Lo anterior es sin embargo únicamente la punta del iceberg. Existen parques públicos que nadie frecuenta -vayan hacia Son Llàtzer y se harán una idea- y en lamentable descuido; una quietud para la que no fueron concebidos y que contrasta con los ruidos a toda hora sin coto alguno. Y no me refiero a la bula de la que parecen gozar las motos a escape libre por avenidas y callejones, sino también al constante ir y venir de esos turistas, ocupantes de pisos con alquileres subrepticios (los sigue habiendo), y que se delatan por el repiqueteo de unas maletas arrastradas sobre los adoquines. Con todo su derecho sin duda, de modo que la crítica no va con ellos sino que se dirige a los suelos que transitan, y es que basta con mirarlos -la contaminación podría hacernos desistir de elevar la vista a un cielo que ya no fuese azul- para hacerse con argumentos adicionales que justifiquen el título.
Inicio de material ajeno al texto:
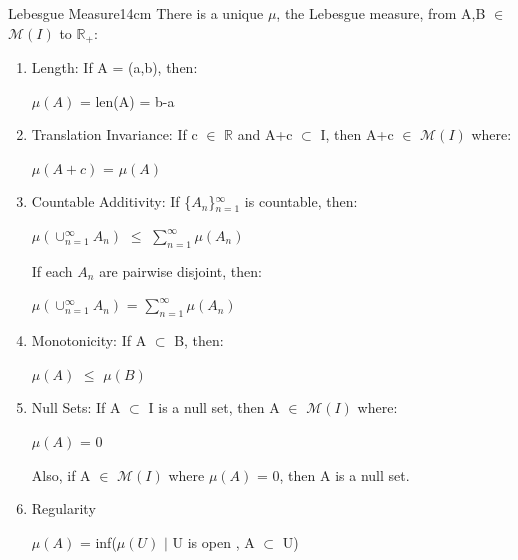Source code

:     \vspace{0.5cm}



    \begin{wtheorem}{Lebesgue Measure}{14cm}
        There is a unique $\mu$, the {\color{lblue} Lebesgue measure},
        from A,B $\in$ $\mathcal{M}(I)$ to $\mathbb{R}_+$: 
    \end{wtheorem}

    \begin{enumerate}[label=(\alph*), leftmargin=2cm, itemsep=0.1cm]
        \item {\color{lblue} Length}:
            If A = (a,b), then:

            \hspace{0.5cm}
            $\mu(A)$ = len(A) = b-a

        \item {\color{lblue} Translation Invariance}:
            If c $\in$ $\mathbb{R}$ and A+c $\subset$ I, then
            A+c $\in$ $\mathcal{M}(I)$ where:
            
            \hspace{0.5cm}
            $\mu(A+c)$ = $\mu(A)$

        \item {\color{lblue} Countable Additivity}:
            If \{$A_n$\}$_{n=1}^{\infty}$ is countable, then:

            \hspace{0.5cm}
            $\mu(\cup_{n=1}^{\infty} A_n)$
            $\leq$ $\sum_{n=1}^{\infty} \mu(A_n)$

            If each $A_n$ are pairwise disjoint, then:

            \hspace{0.5cm}
            $\mu(\cup_{n=1}^{\infty} A_n)$
            = $\sum_{n=1}^{\infty} \mu(A_n)$

        \item {\color{lblue} Monotonicity}:
            If A $\subset$ B, then:

            \hspace{0.5cm}
            $\mu(A)$ $\leq$ $\mu(B)$

        \item {\color{lblue} Null Sets}:
            If A $\subset$ I is a null set, then A $\in$ $\mathcal{M}(I)$ where:

            \hspace{0.5cm}
            $\mu(A)$ = 0

            Also, if A $\in$ $\mathcal{M}(I)$ where $\mu(A)$ = 0,
            then A is a null set.

        \item {\color{lblue} Regularity}
        
            \hspace{0.5cm}
            $\mu(A)$ = inf($\mu(U)$ $|$ U is open , A $\subset$ U)
    \end{enumerate}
El pavimento de la plaza Santa Eulalia y su inclinación merecerían capítulo aparte. Entretanto, los empedrados de algunas calles ceden cuanto de agradable puedan tener al primer vistazo en cuanto se sufre el primer traspiés o torcedura de tobillo -los he padecido y presenciado- por mor del deficiente ensamblaje y en muchos casos la ausencia de hormigón que los sujete. En alguno de los agujeros puede meterse la pierna hasta la rodilla o más allá, y llamar al Ayuntamiento para su urgente reparación es, vista la tardanza, menos operativo que encomendarse al ángel de la guarda. No obstante, las traiciones de los suelos no terminan ahí y para constatarlo bastará, en días de lluvia, con refugiar los pasos bajo las galerías cubiertas de Paseo de Mallorca, Jaime III y hasta la plaza de la Reina. ¿A quién se le ocurriría un enlosado que, cuando mojado por el agua de miles de suelas, permite mejores deslizamientos que cualquier pista de patinaje sobre hielo? De no andarse con ojo y caminar deprisa, tienen el resbalón asegurado y culo u occipital en grave riesgo.
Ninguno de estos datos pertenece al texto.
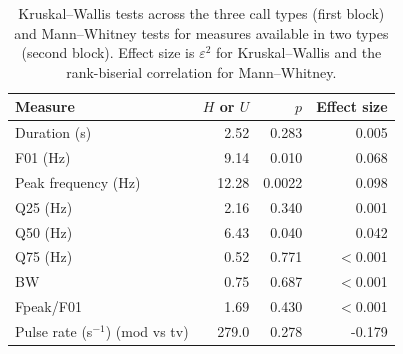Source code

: \begin{table}[!ht]
\centering
\caption{Kruskal--Wallis tests across the three call types (first block) and Mann--Whitney tests for measures available in two types (second block). Effect size is $\varepsilon^2$ for Kruskal--Wallis and the rank-biserial correlation for Mann--Whitney.}
\label{tab:p1tests}
\small
\begin{tabular}{lrrr}
\toprule
Measure & $H$ or $U$ & $p$ & Effect size \\
\midrule
Duration (s) & 2.52 & 0.283 & 0.005 \\
F01 (Hz) & 9.14 & 0.010 & 0.068 \\
Peak frequency (Hz) & 12.28 & 0.0022 & 0.098 \\
Q25 (Hz) & 2.16 & 0.340 & 0.001 \\
Q50 (Hz) & 6.43 & 0.040 & 0.042 \\
Q75 (Hz) & 0.52 & 0.771 & $<$0.001 \\
BW & 0.75 & 0.687 & $<$0.001 \\
Fpeak/F01 & 1.69 & 0.430 & $<$0.001 \\
Pulse rate (s$^{-1}$) (mod vs tv) & 279.0 & 0.278 & -0.179 \\
\bottomrule
\end{tabular}
\end{table}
Pero los errrores, cuando no disparates, tienen otras muestras para poner en solfa el buen sentido de quienes, hoy y en el pasado, vendrían obligados a hacer gala del mismo o en su defecto contar con las oportunas asesorías. Siquiera para justificar el sueldo. No entraré en la insólita ubicación de algunos contenedores de basura y un estado que pide a gritos su reposición, pero muchos de ustedes habrán observado con extrañeza, en el Paseo Marítimo y desde el Portixol al Club de Mar, un carril bici pegado a la playa y los muelles, en tanto que los peatones han de transitar más cerca de la autopista cuando, en buena lógica, debiera ser a la inversa, ¿no? Y para broche, en algunos tramos los bancos se han colocado de tal modo que quienes allí se sienten darán la espalda a la bahía para de esa forma poder contemplar, a su entera satisfacción, el tráfico rodado: sin duda un estímulo para la dulce ensoñación.

Y no es todo cosa de los tiempos que fueron, excusa endeble frente a unas luces de Navidad que, de haberse encendido quince días después, habrían dado para la contratación de media docena de médicos especialistas que aliviarían unos servicios de oncología sobresaturados por falta de personal. No puede sorprender que nos llevemos las manos a la cabeza, incluso sin haber resbalado -con el consiguiente coscorrón-, al advertir cómo se financia lo superfluo, se prolonga la dejadez y algunos de nuestros mandatarios siguen considerando Sa Feixina como una prioridad. ¿Hasta cuándo con iguales mimbres?